Papai tinha alguns adjetivos de estimação.
Eram usados como variação do mesmo tema – se repetiam ao longo dos anos para dar qualidades a cenas que resistiam à passagem do tempo e também se repetiam, de uma forma ou de outra.
Quando nos chamava para ver de Chacretes do Chacrinha a dançarinas do Faustão, passando pelas animadoras do programa Raul Gil, ele invariavelmente dizia: Veja, que expressão corporal.
Referia-se aos rebolados e às coreografias da turma. Podia até ser que se referisse também às roupas diminutas e aos corpos torneados.
Na frente da tevê, atendendo ao chamado, a gente assentia com um hum hum ambíguo – que podia tanto desmascará-lo no que podia ser sua real intenção como mostrar nossa crença de que ele falava apenas do talento que elas tinham para aparecer na tevê.
A gente imaginava que ele embutia ali outras expressões que não caiam bem em homem tão distinto.
Ele também sabia que podia ser isso e ria marotamente no canto da boca.
Era uma sua marca registrada.
O termo virou piada interna no nosso Quilombo dos Barbosa.
Mas havia um outro adjetivo de estimação dele que eu gostava mais. Era usado para se referir à inteligência e sagacidade de alguém, principalmente dos amigos de longa data, gente com quem convivera e de quem tinha os famosos causos para contar.
Essa palavra me causava inveja. Eu queria ser e ter aquilo. Sabia que as pessoas assim denominadas por papai eram especiais. Tinham uma verve afiada, vozes bem impostadas, memória boa, sabiam fazer comédia e suspense apenas pelo uso adequado de pausas e suspiros.
As mãos eram usadas com mestria em gestos que acompanhavam as narrativas por vezes longas.

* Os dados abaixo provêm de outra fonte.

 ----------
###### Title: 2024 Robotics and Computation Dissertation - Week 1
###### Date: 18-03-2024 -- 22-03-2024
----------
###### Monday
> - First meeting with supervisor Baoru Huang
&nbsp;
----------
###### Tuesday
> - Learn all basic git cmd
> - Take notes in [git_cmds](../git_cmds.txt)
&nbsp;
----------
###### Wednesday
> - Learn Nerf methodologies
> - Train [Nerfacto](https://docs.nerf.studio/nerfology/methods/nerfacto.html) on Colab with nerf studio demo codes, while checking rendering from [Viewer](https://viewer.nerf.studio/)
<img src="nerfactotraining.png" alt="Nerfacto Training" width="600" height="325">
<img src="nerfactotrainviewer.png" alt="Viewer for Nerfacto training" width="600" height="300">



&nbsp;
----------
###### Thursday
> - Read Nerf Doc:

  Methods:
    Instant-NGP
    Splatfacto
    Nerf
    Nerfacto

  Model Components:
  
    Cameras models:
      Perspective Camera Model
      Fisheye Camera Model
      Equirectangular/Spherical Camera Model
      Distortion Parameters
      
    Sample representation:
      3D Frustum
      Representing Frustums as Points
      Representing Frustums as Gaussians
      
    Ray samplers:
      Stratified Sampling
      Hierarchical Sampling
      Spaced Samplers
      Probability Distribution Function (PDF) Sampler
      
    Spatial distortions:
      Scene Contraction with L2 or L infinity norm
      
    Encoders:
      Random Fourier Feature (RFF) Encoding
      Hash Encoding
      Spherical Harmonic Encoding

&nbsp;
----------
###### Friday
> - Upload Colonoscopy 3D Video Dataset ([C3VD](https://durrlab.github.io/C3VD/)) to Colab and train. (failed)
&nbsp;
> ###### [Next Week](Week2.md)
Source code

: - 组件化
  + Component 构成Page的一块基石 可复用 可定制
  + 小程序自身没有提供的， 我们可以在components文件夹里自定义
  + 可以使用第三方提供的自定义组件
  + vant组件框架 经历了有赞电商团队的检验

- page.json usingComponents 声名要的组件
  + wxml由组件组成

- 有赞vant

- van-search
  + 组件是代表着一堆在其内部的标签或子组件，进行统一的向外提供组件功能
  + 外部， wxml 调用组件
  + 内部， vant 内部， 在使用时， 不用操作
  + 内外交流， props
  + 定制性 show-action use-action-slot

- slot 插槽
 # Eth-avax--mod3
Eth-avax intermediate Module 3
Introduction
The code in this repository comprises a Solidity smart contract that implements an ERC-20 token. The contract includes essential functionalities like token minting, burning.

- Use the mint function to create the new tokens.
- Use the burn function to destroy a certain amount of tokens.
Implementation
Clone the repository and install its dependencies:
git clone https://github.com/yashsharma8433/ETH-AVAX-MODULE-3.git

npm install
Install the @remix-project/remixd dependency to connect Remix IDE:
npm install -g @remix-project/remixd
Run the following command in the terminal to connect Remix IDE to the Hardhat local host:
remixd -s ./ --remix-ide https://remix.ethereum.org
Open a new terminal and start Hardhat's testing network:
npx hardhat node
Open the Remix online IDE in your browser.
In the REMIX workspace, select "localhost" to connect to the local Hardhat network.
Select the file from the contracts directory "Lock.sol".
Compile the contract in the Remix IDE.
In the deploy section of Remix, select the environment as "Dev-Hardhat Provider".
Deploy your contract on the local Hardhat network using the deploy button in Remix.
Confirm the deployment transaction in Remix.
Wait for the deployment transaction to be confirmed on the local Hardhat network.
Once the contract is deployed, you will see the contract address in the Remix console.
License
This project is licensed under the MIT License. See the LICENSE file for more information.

Eram os intelectuais da cidade. Os homens respeitados que formavam uma confraria para trocar loas.
Podia ser num evento político ou social. No Posto de Enfermagem Manoel Barbosa ou em algum estabelecimento da rua João Pessoa, de propriedade de algum deles.
Bom mesmo era quando acontecia por acaso, no Calçadão da Cardoso Vieira. E ia juntando gente.
Ou na Praça da Bandeira, em frente à Banca do Orlando. Ou nas proximidades do Café Aurora, enquanto um ou outro se recostava na velha cadeira do engraxate para lustrar os sapatos de festa.
Eu gostava daquelas cenas. Ficava encantada com aquele jeito de conversar – divertido, perspicaz e… espirituoso.
Esse era o meu adjetivo de estimação dentre todos os que papai incorporou ao seu vocabulário.
Eu sonhava em ser assim… espirituosa.
Mas alguma coisa me dizia que eu nunca chegaria àquele ponto.
Era questão de ser ou não ser.
Eu não era.
Faltavam-me o repertório, o jogo de palavras, os trocadilhos, a rapidez no pensar. O instinto para a réplica. A tréplica.
Dia desses uma professora me falou da necessidade de treinar – para aprender do zero ou aprimorar algo que se tem.
Aqui, escrevendo, me veio a esperança de treinar muito. Até me tornar uma pessoa espirituosa.